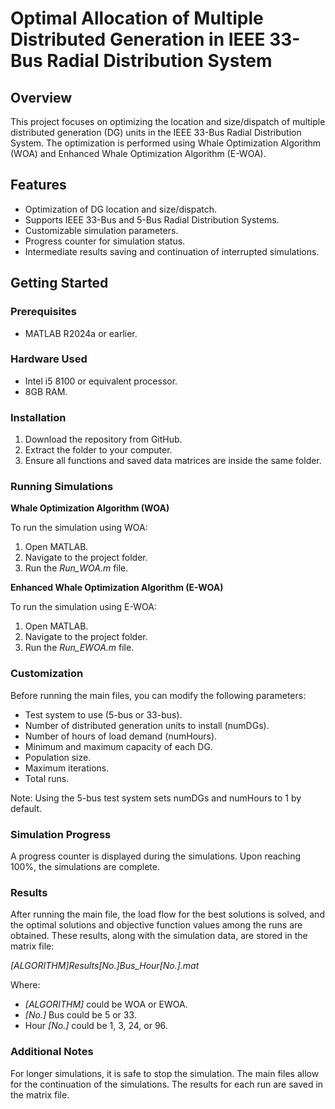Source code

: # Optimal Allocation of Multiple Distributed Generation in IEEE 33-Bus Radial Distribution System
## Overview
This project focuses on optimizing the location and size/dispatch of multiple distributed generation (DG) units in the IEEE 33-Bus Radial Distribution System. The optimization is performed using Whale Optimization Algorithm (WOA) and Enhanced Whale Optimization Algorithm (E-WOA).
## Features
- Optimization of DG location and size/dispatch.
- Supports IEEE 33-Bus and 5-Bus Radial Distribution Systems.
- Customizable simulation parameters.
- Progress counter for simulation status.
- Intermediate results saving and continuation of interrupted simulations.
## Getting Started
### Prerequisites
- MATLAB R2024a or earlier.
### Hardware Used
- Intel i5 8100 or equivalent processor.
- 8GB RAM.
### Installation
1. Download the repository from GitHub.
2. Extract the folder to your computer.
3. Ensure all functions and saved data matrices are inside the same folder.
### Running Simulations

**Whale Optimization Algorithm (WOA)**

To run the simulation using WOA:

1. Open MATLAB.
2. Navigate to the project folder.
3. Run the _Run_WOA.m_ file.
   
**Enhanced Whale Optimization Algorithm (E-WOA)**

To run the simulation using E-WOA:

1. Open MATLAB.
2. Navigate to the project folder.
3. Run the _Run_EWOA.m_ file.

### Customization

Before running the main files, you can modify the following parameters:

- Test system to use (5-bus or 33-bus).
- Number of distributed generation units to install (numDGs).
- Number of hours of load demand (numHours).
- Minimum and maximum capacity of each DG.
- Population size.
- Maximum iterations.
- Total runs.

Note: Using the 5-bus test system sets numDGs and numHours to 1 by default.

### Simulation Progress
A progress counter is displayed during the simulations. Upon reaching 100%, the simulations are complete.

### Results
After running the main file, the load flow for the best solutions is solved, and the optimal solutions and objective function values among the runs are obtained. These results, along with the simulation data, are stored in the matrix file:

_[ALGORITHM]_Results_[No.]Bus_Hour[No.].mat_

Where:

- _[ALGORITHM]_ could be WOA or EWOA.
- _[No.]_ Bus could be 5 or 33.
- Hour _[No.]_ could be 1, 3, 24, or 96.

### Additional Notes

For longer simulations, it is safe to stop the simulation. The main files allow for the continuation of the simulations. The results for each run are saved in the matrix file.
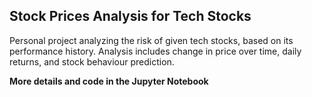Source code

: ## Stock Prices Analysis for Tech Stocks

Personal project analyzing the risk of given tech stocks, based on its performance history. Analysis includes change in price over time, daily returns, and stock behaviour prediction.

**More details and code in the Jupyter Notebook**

__What you have to do__
Give only the number of lines above holding "counter".

__Final answer__
2